The gown fell just above my knees. I had purchased it almost three years ago. But other than the first time I tried it on and that morning to make sure it would fit after so long a period, I had never worn it. I bought it in anticipation of a romantic weekend get away with my then boyfriend.

Vision blurring with the threat of tears, I sat on the bed and stared at the gown. That weekend never materialized. He had gone back to his prior girlfriend, the much thinner one he didn’t mind introducing to his family or friends. I hadn’t replaced him by the time I started working for Cole and, once I had spent a few months around Cole, I couldn’t muster any interest in the men I met.

I wiped at my tears, glad that I hadn’t re-applied any mascara. Laughing at myself, I knew I wouldn’t lock the door. I had to know if my hero had clay feet. I had to know if I could still worship him or if I needed to move on to a new job and a chance at a new boyfriend instead of the imaginary relationship with my boss.

Angel or devil, I had to know.

I dried my eyes then stripped my day clothes off. I slid the nightgown on and the matching scrap of fabric that served as panties. Taking a candle from the nightstand, I walked along the wall of books.

Spoiled for choice, I found my mood spiraling downward. No matter which book I chose, I would leave a wall of regret behind me. The same was true for whether or not I locked the door.

Sliding a slim volume from the shelf, I retreated to the couch. I opened to the title page.
SHAKE-SPEARES SONNETS. Neuer before Imprinted. At London 1609.

Lifting the book to sniff at the old leather and pages, I wondered how many times Cole had held it in his hands. I thumbed carefully through the pages, trying to read the words through his mind.

 

...Love is not love
Which alters when it alteration finds

 

My gaze moved from the pages to the door. Firelight glinted off the metal key as if it were mocking me. When I returned to the book and read the next few lines, I knew my nerves were too raw to continue. Everything brought me back to Cole and indecision.

 

For I have sworn thee fair, and thought thee bright,

Who art as black as hell, as dark as night.

 

If I wasn’t crazy already, I would be by morning. Closing the book, I returned it to the shelf and moved slowly around the room as I blew out the candles. I opened the heavy drapes to let the moonlight in, but left the fire burning with its grate closed. The room had an odd chill about it, as if the walls insisted on pretending an English countryside surrounded them in late fall and not springtime on the outskirts of Charleston.
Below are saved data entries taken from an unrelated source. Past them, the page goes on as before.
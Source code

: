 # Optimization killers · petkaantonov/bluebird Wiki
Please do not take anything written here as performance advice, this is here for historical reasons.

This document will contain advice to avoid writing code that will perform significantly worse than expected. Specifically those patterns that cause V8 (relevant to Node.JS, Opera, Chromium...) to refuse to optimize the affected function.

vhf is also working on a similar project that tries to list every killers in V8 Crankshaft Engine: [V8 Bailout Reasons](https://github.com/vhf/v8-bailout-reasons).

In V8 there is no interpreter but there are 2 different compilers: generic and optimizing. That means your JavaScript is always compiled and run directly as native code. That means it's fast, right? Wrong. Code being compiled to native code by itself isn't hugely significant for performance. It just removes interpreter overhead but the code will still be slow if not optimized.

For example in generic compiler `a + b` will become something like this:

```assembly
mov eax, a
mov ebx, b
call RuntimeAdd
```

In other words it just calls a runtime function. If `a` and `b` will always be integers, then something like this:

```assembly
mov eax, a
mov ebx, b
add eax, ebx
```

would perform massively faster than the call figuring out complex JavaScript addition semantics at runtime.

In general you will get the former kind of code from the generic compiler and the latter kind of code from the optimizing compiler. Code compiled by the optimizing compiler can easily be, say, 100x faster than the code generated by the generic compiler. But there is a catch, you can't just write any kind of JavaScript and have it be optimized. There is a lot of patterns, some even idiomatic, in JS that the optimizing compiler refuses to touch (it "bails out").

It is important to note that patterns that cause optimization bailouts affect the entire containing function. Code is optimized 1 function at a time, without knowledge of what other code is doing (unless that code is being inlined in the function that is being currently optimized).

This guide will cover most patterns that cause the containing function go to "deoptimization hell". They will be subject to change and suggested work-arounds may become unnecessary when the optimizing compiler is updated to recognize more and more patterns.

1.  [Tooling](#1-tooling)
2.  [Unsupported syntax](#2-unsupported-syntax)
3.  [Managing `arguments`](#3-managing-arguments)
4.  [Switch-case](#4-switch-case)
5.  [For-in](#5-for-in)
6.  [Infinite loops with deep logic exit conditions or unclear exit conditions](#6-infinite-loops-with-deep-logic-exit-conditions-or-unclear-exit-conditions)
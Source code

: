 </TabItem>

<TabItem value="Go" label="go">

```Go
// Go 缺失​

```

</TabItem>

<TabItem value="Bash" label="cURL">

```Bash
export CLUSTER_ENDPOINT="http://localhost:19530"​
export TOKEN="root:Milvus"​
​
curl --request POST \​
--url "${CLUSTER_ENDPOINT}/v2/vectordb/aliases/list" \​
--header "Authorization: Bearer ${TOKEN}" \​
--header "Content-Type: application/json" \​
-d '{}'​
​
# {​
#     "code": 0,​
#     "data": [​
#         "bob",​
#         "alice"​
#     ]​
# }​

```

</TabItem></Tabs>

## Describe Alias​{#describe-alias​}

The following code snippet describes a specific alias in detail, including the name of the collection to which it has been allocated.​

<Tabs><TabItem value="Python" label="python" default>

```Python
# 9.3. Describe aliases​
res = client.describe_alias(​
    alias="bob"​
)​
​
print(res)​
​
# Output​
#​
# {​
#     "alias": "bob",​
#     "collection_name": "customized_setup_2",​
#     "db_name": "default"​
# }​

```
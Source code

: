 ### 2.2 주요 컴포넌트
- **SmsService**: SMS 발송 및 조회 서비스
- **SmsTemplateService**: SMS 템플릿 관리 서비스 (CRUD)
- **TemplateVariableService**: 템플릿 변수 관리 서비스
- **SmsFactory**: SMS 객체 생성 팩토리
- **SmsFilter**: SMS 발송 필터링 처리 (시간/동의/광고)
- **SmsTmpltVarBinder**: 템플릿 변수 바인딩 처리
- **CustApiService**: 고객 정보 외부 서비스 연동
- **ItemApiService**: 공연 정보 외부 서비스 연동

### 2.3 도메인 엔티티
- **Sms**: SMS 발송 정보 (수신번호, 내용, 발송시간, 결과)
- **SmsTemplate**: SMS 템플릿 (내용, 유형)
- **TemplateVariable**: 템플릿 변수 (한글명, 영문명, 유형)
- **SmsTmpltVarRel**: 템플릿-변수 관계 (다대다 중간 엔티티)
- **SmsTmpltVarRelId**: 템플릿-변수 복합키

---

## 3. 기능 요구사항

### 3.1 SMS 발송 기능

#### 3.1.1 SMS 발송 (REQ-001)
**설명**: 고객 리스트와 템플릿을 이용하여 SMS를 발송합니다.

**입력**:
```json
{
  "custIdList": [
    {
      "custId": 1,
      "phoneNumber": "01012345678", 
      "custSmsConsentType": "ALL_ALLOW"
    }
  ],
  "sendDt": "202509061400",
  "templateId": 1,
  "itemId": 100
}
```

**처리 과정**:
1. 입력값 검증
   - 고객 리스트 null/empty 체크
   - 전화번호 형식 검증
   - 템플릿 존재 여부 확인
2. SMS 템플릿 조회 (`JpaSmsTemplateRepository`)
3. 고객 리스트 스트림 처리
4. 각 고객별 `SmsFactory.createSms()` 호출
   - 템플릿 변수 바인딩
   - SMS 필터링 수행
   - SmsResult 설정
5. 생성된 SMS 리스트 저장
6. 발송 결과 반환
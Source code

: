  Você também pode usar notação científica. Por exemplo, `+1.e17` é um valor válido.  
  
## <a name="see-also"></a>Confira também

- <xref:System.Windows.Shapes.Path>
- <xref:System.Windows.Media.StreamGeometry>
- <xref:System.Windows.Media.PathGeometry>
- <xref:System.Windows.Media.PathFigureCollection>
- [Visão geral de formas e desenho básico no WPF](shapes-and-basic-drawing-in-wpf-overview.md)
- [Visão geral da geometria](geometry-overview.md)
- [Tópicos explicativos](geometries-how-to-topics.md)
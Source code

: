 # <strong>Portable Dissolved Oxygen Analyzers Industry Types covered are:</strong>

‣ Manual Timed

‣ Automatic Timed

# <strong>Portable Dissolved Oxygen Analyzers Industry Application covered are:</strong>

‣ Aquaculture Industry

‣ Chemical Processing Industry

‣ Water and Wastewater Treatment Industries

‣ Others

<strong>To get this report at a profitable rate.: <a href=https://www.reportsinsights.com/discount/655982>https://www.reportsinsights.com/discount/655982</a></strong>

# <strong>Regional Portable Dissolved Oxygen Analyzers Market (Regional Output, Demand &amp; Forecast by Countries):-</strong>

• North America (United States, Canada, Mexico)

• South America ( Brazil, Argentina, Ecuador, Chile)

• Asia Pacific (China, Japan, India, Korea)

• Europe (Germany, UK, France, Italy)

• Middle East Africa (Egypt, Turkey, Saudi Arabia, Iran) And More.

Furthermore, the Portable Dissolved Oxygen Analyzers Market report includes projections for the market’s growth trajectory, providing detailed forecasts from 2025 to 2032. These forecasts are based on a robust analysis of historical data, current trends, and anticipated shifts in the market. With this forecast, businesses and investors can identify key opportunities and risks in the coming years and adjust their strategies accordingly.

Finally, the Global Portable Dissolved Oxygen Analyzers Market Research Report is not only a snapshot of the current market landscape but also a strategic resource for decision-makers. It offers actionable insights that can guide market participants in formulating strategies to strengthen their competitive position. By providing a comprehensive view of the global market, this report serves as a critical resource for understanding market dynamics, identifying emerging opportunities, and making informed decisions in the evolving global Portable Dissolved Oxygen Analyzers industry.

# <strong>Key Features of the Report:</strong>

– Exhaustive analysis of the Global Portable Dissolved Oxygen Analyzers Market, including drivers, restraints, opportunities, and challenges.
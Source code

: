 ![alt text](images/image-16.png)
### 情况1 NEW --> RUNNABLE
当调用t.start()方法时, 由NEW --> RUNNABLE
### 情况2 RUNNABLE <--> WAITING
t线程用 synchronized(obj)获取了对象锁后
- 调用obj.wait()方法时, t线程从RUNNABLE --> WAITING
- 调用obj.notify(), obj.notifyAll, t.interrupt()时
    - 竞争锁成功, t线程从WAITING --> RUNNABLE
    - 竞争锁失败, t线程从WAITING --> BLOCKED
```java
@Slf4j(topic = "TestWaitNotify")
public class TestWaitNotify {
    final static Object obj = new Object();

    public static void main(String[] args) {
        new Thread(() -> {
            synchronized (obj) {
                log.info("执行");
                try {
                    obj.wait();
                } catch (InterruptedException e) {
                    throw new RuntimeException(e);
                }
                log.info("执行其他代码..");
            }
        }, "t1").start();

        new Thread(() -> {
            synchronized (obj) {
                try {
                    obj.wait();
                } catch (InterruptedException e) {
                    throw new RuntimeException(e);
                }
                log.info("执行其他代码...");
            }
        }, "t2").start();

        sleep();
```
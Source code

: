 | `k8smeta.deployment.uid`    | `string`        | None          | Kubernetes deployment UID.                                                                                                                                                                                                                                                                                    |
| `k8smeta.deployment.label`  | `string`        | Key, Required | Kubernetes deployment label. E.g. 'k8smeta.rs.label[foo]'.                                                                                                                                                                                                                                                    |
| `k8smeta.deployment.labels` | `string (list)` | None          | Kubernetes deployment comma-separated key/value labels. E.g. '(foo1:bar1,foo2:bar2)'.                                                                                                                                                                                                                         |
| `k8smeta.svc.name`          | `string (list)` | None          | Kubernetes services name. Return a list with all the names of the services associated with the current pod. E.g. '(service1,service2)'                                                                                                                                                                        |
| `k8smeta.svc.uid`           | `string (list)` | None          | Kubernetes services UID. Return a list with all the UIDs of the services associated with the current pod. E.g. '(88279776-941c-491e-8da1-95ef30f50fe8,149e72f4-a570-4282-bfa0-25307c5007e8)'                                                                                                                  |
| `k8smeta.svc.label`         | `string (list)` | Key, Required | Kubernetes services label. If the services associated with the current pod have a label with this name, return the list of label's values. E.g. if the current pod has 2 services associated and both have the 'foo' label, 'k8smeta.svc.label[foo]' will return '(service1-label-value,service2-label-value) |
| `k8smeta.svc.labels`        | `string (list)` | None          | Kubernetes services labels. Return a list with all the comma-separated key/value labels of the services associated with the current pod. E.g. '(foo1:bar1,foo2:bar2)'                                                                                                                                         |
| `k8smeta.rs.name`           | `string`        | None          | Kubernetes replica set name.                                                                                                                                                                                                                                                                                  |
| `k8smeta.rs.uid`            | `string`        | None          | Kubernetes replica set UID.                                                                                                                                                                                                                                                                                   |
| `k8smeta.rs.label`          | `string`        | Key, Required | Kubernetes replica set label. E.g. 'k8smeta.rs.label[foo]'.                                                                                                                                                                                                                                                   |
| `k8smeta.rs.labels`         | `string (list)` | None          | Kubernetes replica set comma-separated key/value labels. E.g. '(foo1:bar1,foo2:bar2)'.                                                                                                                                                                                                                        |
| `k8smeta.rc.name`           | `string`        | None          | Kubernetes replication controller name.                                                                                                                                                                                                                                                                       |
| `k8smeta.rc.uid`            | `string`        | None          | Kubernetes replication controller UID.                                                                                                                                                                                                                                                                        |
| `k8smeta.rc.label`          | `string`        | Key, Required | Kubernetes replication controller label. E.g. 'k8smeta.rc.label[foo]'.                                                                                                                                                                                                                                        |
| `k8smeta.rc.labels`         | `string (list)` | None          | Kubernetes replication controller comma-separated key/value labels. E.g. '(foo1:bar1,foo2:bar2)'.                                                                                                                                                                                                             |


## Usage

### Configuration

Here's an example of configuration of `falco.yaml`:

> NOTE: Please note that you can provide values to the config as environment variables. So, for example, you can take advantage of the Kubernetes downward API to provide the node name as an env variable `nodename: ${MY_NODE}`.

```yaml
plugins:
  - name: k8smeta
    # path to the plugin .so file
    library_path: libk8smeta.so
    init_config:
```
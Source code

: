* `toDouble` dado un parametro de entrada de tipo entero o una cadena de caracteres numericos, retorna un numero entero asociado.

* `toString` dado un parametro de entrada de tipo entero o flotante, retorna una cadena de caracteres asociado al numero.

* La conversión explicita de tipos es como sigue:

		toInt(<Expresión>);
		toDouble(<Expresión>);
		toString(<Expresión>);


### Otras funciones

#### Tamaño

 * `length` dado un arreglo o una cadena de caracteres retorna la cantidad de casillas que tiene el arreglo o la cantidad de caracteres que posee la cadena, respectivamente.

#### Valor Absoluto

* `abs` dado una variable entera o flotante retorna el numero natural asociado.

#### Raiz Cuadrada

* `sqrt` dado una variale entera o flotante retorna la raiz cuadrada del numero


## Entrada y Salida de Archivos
Once I was under the bed’s heavy coverlet, I checked the time on my cellphone. It wasn’t even ten o’clock and I couldn’t imagine falling asleep before daybreak. I closed my eyes and tried anyway.

**********

Against all expectation, I fell into a light sleep aided by the precious few hours I had captured the night before and the extra glasses of wine at dinner. Sometime in the middle of the night, when the moon had climbed out of the window’s frame, a light knock at the bedroom door woke me.